Xenosaga is a pseudo-cousin of Xenogears published by many of the same developers after they made the move from Square to Namco. It is ambitious, potentially involving 6 seperate chapters each with a 2-3 year development schedule. It's storyline is barely comprehensible but generates a level of intrigue unique to the Japanese style of pop storytelling. See also Metal Gear Solid, Escaflowne, Evangelion, and any Final Fantasy incarnation with 32 bits or more.

So what's the big deal with team-up attacks? Chrono Trigger had them, and they made the game. As you advance you gain special abilities with each character. Eventually they learn to combine these abilities in various ways. As you progress then, you may wish to swap out the characters from time to time to produce significantly different effects and strategies. Typically with these sorts of games it becomes a chore to level up your less favorite characters, but Chrono made it ceaselessly fun to explore each and every combo. And there were a lot.

So Xenosaga II has just touched off a geek nerve in me that is difficult, nay, impossible to ignore. Damn you, Namco, you beautiful bastards!

Wednesday, January 05, 2005

Starting the Show

We all engage in a measure of escapism. We run from reality - shun it, ignore it, turn our backs to it when it appears unpleasant. It is a normal function of who we are to filter our personal experiences to reach a desired, even necessary state of calm or comfort. Much of life is too intense to deal with without some measure of daydreaming, fantasy, or entertainment. This much is obvious. But the escapist takes the process to the logical extreme, shutting out all unbearable facts in favor of the fantastic.

Escapism is a withdrawl - a personal internal process designed to shield the individual from outside forces. And it is almost always a liability in the end. So how can Escapism be art?

Escape Artists are performers. They revel in the limelight of amazing accomplishments before an awed crowd.
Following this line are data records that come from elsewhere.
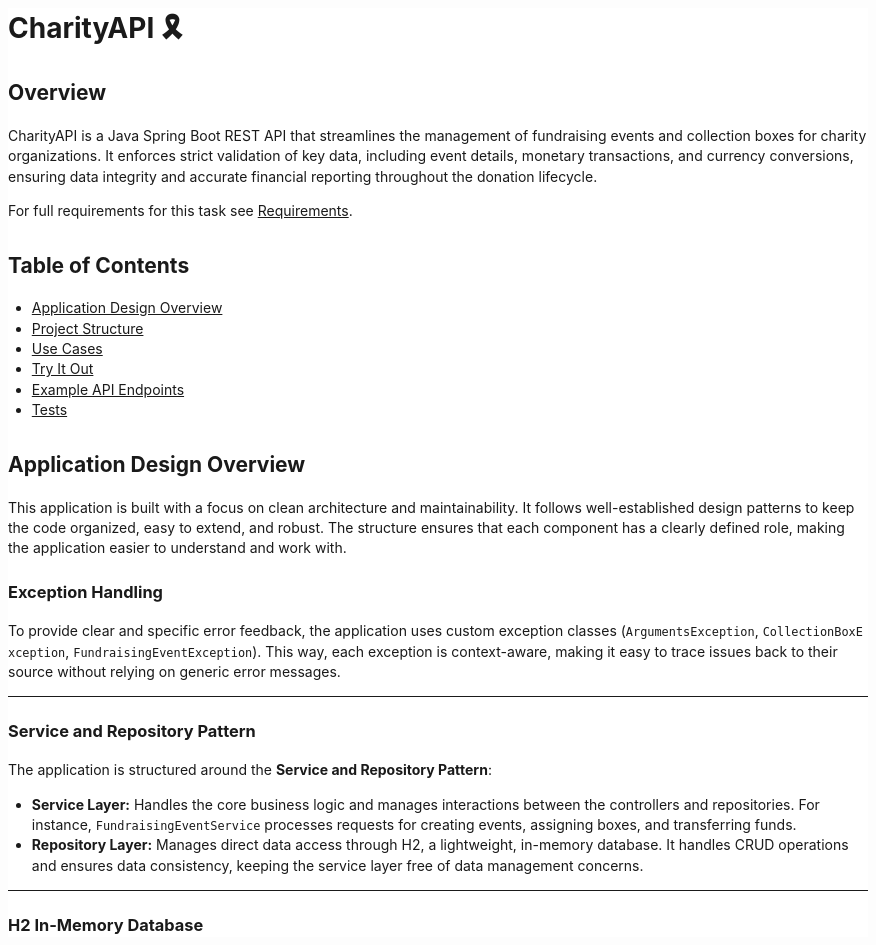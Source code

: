 # CharityAPI 🎗️

## Overview

CharityAPI is a Java Spring Boot REST API that streamlines the management of fundraising events and collection boxes for charity organizations. It enforces strict validation of key data, including event details, monetary transactions, and currency conversions, ensuring data integrity and accurate financial reporting throughout the donation lifecycle.

For full requirements for this task see [Requirements](documentation_assets/Requirements.pdf).  



## Table of Contents
- [Application Design Overview](#application-design-overview)
- [Project Structure](#project-structure)
- [Use Cases](#use-cases)
- [Try It Out](#try-it-out)
- [Example API Endpoints](#example-api-endpoints)
- [Tests](#tests)

## Application Design Overview  

This application is built with a focus on clean architecture and maintainability. It follows well-established design patterns to keep the code organized, easy to extend, and robust. The structure ensures that each component has a clearly defined role, making the application easier to understand and work with.  

### Exception Handling  

To provide clear and specific error feedback, the application uses custom exception classes (`ArgumentsException`, `CollectionBoxException`, `FundraisingEventException`). This way, each exception is context-aware, making it easy to trace issues back to their source without relying on generic error messages.  

---

### Service and Repository Pattern  

The application is structured around the **Service and Repository Pattern**:  

- **Service Layer:** Handles the core business logic and manages interactions between the controllers and repositories. For instance, `FundraisingEventService` processes requests for creating events, assigning boxes, and transferring funds.  
- **Repository Layer:** Manages direct data access through H2, a lightweight, in-memory database. It handles CRUD operations and ensures data consistency, keeping the service layer free of data management concerns.  

---

### H2 In-Memory Database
Onlookers gasp as the straightjacketed and handcuffed Houdini wriggles free of his chains while suspended 60 feet above the pavement. The audience roars as a stage magician emerges from a locked steamer trunk submerged in a tank of water. Escape Artists celebrate the dropping of chains, the victory of will and tenacity over bondage and fear. They champion hope.

They are also intimately familiar with the means of their confinement. Escape Artists do not truly break free of their chains... they love their chains. They study and collect them. Examine every link, every lock, looking for weaknesses and flaws. They explore every brick of the prison, find the back door, and leave a skeleton key hidden by the exit. They voluntarily remain bonded to their art rather than break free of it. The escape is an external illusion.

So an Escapism Artist is not one who engages in wholehearted escapism - skipping off to realms of adventure alone. Rather, he examines every facet of his reality, every loophole, every logical fallacy, every dark place where things don't add up. And in doing so, he begins to understand what people are looking for in their daydreams, fantasies, and entertainment. Armed with such knowledge (and the cheats they provide), the Escapism Artist can perform feats of ficton, art, and storytelling beyond the wildest dreams of the audience.

Writers are Escapism Artists. Filmakers are Escapism Artists. Painters, photographers, comic artists, politicians, storytellers, comedians all present a vision of reality that others may indulge in while they themselves merely present the trick, then return backstage to replace the firecrackers, refill the smoke machine, dim the lights, and prepare for another performance.